ÓDIO À CIÊNCIA E AO RACIOCÍNIO LÓGICO

Com essa interpretação, Chico Xavier demonstra seu ódio à ciência e ao raciocínio lógico, que entre tantas coisas demonstra seu profundo e surdo desprezo por Allan Kardec, reduzido a um nome a lhe receber falsos elogios e bajulações tendenciosas.

O que ele rogou em sua "profecia", na verdade uma interpretação tendenciosa de um sonho - que os "espíritas" de uma forma pedante definem como "desdobramento espiritual" - , era a destruição de um mundo marcado pelo aprimoramento do conhecimento e da técnica e a ascenção de uma nação problemática e confusa, mas em dia com a expressão da fé religiosa.

Chico Xavier era um caipira, adorador de santos, que se sentia seduzido por mortos precoces (ele pensava como seria alguém morrer antes dos 60 anos, idade considerada "marco inicial" da Terceira Idade, pelo menos até uns dez anos atrás), com sua visão entre provinciana e surreal de interiorano mineiro.
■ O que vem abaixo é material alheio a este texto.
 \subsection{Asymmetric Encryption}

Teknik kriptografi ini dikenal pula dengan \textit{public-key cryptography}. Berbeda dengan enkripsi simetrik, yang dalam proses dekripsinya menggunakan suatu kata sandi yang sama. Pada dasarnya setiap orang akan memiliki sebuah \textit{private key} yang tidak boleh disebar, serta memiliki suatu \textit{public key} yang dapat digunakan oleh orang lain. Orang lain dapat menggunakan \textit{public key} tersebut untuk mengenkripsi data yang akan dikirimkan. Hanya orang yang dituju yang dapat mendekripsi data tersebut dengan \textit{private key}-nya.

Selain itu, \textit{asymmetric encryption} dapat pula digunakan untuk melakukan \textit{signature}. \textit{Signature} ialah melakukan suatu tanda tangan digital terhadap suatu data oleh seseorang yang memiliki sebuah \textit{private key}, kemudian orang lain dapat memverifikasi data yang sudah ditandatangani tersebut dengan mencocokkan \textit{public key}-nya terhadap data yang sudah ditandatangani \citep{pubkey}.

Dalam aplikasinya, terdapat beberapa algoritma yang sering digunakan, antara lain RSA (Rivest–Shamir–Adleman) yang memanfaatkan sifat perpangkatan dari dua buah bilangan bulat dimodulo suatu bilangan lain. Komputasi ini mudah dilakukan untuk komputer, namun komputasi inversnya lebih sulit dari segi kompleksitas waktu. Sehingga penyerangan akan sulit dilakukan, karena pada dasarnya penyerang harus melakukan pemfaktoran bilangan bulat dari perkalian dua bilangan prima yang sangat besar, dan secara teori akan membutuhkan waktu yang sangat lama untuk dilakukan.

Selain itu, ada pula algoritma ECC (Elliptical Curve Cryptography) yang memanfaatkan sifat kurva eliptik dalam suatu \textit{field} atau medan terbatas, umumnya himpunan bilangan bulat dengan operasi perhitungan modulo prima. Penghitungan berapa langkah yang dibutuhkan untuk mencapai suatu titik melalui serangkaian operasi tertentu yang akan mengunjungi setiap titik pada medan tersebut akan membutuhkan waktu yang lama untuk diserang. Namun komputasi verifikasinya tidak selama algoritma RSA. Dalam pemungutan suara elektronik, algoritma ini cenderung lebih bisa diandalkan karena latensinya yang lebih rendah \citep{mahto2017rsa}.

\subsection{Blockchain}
Como um sujeito desses pode se julgar acima da ciência, dos debates políticos, acima de qualquer coisa é coisa que nem o fanatismo de seus seguidores é capaz de explicar. Aliás, seus seguidores são os primeiros a terem essa incapacidade de explicar por que Chico Xavier é considerado o único indivíduo na Terra que pôde estar acima de tudo e de todos, talvez até acima de Jesus.

A culpa não é nossa. Há uma torcida, entre os "espíritas", que diz que Chico Xavier é "mais importante" que Jesus. Este era apenas o "ingênuo mestre" (?!) que não sabia onde ficava a futura nação-guia da humanidade, e foi orientado por um tal de Helil da localização do Brasil através da constelação do Cruzeiro do Sul.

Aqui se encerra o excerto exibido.